Monday, June 20, 2011

Wikitopics

I remember before Chris left for Oregon last week, he and I sat down not only to create a list of possible things for me to work on, but also to reiterate the grand purpose and importance of why we created a 'Generate Newsworthy HIT' or why he and I spent hours one day to grab Python modules, beyond simply accepting that 'it's what we needed to do.' It was eye-opening to hear him tell me what our overall purpose was; and I'd like to write it here again as a prevailing reminder.

"Wikitopics is a project Ph.D. student Byung Gyu began under supervisor Chris Callison-Burch. Equipped with 3 years (and counting) data on the top 1000 most popular Wikipedia articles by pageviews, Byung Gyu and Chris sought to create a completely automated website that displayed current events all over the world from pop-culture to natural disasters and everything in between. The finished website would also possess functions to aggregate articles from other news websites beyond the sole Wikipedia articles, cluster related articles into categories beyond just the standard 'sports, politics, etc.', and provide summaries detailing why such topics are current. The overarching goal is that Wikitopics will become a prime resource to collect data, branching into other research projects in fields such as sentiment analysis and translation. The current website is located here."

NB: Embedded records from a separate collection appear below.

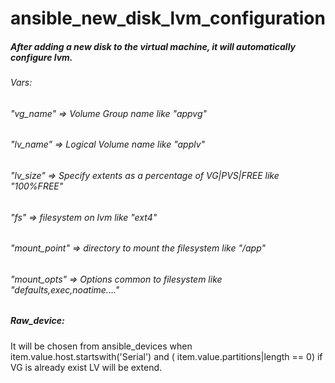 # ansible_new_disk_lvm_configuration
##### After adding a new disk to the virtual machine, it will automatically configure lvm.

###### Vars:
###### "vg_name" => Volume Group name like "appvg"
###### "lv_name" => Logical Volume name like "applv"
###### "lv_size" => Specify extents as a percentage of VG|PVS|FREE like "100%FREE"
###### "fs" => filesystem on lvm like "ext4"
###### "mount_point" => directory to mount the filesystem like "/app"
###### "mount_opts" => Options common to filesystem like "defaults,exec,noatime...."
##### Raw_device:
It will be chosen from ansible_devices when item.value.host.startswith('Serial') and (  item.value.partitions|length == 0) if VG is already exist LV will be extend.

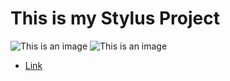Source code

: # This is my Stylus Project 

![This is an image](stylus/stylus_1)
![This is an image](stylus/stylus_2)

- [Link](stylus/stylus.css)



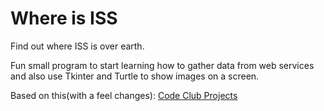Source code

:# Where is ISS
Find out where ISS is over earth.

Fun small program to start learning how to gather data from web services and also use Tkinter and Turtle to show images on a screen.

Based on this(with a feel changes): [Code Club Projects](https://codeclubprojects.org/en-GB/python/iss/)
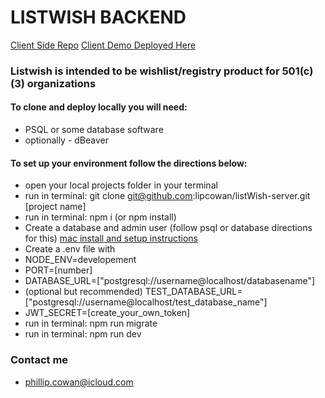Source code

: # LISTWISH BACKEND

[Client Side Repo](https://github.com/lipcowan/listWish-client)
[Client Demo Deployed Here](https://listwish.vercel.app/)

### Listwish is intended to be wishlist/registry product for 501(c)(3) organizations

#### To clone and deploy locally you will need: 

- PSQL or some database software
- optionally - dBeaver

#### To set up your environment follow the directions below:
- open your local projects folder in your terminal
- run in terminal: git clone git@github.com:lipcowan/listWish-server.git [project name] 
- run in terminal:  npm i (or npm install)
- Create a database and admin user (follow psql or database directions for this) [mac install and setup instructions](https://www.codementor.io/@engineerapart/getting-started-with-postgresql-on-mac-osx-are8jcopb)
- Create a .env file with 
 - NODE_ENV=developement
 - PORT=[number]
 - DATABASE_URL=["postgresql://username@localhost/databasename"]
 - (optional but recommended) TEST_DATABASE_URL=["postgresql://username@localhost/test_database_name"]
 - JWT_SECRET=[create_your_own_token]
- run in terminal:  npm run migrate
- run in terminal: npm run dev


### Contact me
- phillip.cowan@icloud.com
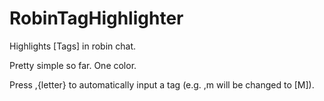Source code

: # RobinTagHighlighter
Highlights [Tags] in robin chat.

Pretty simple so far. One color.

Press ,{letter} to automatically input a tag (e.g. ,m will be changed to [M]).
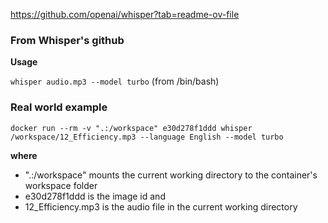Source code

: https://github.com/openai/whisper?tab=readme-ov-file

### From Whisper's github

**Usage**

`whisper audio.mp3 --model turbo` (from /bin/bash)

### Real world example
`docker run --rm -v ".:/workspace" e30d278f1ddd whisper /workspace/12_Efficiency.mp3 --language English --model turbo`

**where**
- ".:/workspace" mounts the current working directory to the container's workspace folder
- e30d278f1ddd is the image id and
- 12_Efficiency.mp3 is the audio file in the current working directory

I was also extremely happy to discover that Chris and I were on the same page regarding certain aspects of the project, specifically that the big dream is to have Wikitopics fully automated, while for now we resort to Turkers from Amazon Mechanical Turk for help, and that the ideal perspective to have in approaching Wikitopics is one of paying close attention to detail while maintaining the big picture. We also spoke about how to proceed with certain tasks such as the remaining HITs, and I found myself providing feedback and opinions on certain decisions with Chris eagerly listening. Overall, it was a great experience to sit down with Chris and hit these points. 

This post will cover activities related to Wikitopics last week.

Generate Newsworthy HIT

- generate the recent date sentences for the (check) positive and negative controls
     - (check) changed get_positives_article.py script to print the date of the article as well
   - (check) create bullet points for every recent date sentence extracted
   - (check) add google news link at the bottom (so that there is no ambiguity) instead of linking the entire recent date sentences
   - (check) go back to just one column of drop-downs
   - instead of random articles on HIT, make HIT display articles from clusters (email BA)
 
The positive controls are completely finished! Here is the HIT with the sentences containing the most recent dates pulled for the positive controls.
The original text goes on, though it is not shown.